Через пару минут она уже сидела у Симагина на коленях, излагая свои требования: сказку на полчаса и пострашнее. Забавно они смотрелись вместе: светлый хрупкий эльф на колене тролля.
Алик призадумался (видно, вспоминал самый жуткий случай в полицейской практике), хмыкнул и наморщил лоб:
– Есть один эпизод! Жил да был в недалекое время некий хмырь…
– Змей Горыныч? Или Кощей Бессмертный? – перебила Олюшка, щекоча колючую щеку
Тот снова впал в задумчивость, потом решительно тряхнул головой.
– Кощей! Он самый, супостат! Только не Бессмертный, а с другим прозванием, от латинского слова аннексия. По-нашему это значит цапать. – Для наглядности Алик стиснул огромный кулачище. – Вот он и цапал где мог. Жадюга, понимаешь, патологический тип; жил себе не тужил, зашибал круто, ел сладко, пил да веселился, а подати казне были за десять лет не плачены. Только проведал об этом самый главный начальник в нашем царстве государстве, проведал и ужасно разозлился: ножками затопал, ручками захлопал и говорит строгим голосом…
Олюшка, широко распахнув глазенки, дернула Алика за палец.
– Дядь Алик!

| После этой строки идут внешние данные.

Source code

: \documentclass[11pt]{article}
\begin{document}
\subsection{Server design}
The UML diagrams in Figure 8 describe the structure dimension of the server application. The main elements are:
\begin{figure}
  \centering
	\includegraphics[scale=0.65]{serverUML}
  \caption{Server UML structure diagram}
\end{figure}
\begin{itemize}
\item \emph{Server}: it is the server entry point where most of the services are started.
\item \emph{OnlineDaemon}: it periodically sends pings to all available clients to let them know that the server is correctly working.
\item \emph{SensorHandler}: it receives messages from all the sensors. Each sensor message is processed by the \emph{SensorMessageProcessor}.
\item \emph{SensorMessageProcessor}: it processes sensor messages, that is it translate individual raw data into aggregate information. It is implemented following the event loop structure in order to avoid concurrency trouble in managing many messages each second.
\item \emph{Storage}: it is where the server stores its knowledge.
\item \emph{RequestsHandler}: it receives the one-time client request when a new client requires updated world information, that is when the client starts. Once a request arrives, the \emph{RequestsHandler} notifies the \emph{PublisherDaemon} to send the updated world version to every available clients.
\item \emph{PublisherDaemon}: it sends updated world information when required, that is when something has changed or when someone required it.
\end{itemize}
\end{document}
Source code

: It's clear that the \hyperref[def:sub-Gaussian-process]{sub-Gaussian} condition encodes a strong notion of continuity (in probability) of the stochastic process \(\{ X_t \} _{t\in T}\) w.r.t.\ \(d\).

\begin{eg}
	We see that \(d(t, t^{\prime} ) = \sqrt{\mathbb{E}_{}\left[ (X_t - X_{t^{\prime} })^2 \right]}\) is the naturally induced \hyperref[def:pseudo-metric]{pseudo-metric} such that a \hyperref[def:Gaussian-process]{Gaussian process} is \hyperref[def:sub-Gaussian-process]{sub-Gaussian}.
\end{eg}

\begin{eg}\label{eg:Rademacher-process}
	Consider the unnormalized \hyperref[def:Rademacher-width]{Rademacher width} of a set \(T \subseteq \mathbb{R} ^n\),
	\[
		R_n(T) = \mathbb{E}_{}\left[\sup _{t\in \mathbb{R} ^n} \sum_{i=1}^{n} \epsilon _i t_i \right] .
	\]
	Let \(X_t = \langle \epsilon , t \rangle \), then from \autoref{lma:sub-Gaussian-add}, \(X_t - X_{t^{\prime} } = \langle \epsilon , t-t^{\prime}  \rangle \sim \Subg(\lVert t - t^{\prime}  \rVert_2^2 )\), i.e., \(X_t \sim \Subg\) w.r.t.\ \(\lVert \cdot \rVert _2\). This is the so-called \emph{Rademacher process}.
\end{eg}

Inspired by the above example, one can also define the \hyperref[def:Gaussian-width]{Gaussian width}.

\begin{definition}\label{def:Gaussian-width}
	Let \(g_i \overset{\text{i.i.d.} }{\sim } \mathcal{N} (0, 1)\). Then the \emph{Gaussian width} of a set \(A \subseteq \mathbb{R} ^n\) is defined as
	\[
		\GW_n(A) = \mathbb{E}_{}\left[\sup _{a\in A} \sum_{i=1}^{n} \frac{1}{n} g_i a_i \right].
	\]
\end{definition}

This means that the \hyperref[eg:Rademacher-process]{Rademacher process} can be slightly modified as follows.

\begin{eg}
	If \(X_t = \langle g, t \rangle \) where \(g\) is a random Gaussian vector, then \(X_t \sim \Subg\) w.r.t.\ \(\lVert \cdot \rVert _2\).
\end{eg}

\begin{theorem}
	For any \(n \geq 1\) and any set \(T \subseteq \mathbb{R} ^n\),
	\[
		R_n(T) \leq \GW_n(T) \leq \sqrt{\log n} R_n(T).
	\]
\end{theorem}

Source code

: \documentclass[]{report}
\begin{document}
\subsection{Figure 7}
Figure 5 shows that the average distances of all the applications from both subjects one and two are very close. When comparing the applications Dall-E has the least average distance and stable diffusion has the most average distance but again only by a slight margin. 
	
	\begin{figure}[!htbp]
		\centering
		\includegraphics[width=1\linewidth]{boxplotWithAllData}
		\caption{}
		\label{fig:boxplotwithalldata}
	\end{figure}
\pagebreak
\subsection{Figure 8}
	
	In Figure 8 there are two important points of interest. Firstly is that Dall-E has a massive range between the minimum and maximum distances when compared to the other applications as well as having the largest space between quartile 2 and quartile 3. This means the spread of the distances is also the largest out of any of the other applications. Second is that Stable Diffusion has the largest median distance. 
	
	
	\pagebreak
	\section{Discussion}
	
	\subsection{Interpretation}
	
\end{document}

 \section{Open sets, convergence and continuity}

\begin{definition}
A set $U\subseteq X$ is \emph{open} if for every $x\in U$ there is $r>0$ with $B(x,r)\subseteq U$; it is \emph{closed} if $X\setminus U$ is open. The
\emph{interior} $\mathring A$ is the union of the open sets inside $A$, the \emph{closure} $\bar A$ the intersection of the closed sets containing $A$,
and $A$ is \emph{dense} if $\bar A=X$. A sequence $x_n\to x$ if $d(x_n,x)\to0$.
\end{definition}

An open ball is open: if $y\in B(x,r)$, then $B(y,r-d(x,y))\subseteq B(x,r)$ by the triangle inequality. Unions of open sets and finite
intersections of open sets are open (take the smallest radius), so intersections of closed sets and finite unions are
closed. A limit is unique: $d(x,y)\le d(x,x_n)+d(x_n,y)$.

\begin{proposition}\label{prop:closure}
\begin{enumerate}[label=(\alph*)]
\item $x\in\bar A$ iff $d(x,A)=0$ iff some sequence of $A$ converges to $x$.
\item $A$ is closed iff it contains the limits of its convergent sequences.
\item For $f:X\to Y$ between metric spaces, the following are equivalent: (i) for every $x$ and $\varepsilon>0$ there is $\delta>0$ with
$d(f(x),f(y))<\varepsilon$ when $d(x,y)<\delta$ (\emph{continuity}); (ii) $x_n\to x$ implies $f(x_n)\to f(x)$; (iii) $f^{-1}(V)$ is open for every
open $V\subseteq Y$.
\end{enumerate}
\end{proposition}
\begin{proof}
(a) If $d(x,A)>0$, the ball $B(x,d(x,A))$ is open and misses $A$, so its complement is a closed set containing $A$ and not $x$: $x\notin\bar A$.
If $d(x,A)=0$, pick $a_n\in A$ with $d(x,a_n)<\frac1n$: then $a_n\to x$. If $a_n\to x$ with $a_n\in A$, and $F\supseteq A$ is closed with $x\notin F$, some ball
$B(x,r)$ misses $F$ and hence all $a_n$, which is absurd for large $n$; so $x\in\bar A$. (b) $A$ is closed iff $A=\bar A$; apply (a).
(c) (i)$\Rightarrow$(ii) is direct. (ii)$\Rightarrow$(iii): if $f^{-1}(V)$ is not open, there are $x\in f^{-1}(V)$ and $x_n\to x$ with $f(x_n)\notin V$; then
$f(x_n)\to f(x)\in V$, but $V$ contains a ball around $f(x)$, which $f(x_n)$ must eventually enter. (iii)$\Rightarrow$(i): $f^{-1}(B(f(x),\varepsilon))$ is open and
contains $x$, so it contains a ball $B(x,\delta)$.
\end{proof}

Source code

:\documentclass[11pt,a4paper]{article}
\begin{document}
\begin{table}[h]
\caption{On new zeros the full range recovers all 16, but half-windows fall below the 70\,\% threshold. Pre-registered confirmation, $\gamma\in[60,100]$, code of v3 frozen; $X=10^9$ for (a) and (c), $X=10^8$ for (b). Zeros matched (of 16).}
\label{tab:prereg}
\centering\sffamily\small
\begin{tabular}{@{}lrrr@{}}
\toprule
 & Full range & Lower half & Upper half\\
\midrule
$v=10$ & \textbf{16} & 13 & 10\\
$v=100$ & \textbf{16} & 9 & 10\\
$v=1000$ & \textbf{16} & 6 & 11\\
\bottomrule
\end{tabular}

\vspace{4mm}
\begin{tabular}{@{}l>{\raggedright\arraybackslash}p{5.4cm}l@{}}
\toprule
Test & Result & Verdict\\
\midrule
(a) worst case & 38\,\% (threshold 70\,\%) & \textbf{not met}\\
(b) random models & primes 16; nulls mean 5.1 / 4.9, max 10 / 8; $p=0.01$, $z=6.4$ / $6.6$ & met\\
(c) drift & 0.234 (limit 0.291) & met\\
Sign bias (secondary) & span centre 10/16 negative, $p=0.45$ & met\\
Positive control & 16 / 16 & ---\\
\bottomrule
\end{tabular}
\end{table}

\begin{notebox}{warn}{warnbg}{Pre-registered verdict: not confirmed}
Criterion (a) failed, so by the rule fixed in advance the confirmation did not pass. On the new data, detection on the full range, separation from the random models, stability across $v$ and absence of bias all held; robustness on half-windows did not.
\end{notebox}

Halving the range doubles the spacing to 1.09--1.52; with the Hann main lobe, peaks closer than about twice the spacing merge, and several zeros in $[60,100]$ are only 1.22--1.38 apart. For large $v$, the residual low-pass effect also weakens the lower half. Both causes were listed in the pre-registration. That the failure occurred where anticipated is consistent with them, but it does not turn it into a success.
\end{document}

А кто был самый главный? Царь Берендей, да?
– Берендей так Берендей. – Мой друг покладисто кивнул. – Пусть будет Берендей, грозный наш царь-батюшка… Значит, разгневался он, призвал к себе Ивана-царевича и строгим голосом молвил: «Слушай, сын разлюбезный, приватизатор ласковый, мою державную волю! Иди-ка ты к Кощею свет Аннексию и проверь все как есть: все его захоронки и сундуки, все счета и вклады в заморских банках и всю его поганую бухгалтерскую отчетность. А проверивши, взыщи с него подати и недоимки за десять прошлых лет и за десять будущих. И чтоб по мильену на год вышло, причем в самой твердой валюте!»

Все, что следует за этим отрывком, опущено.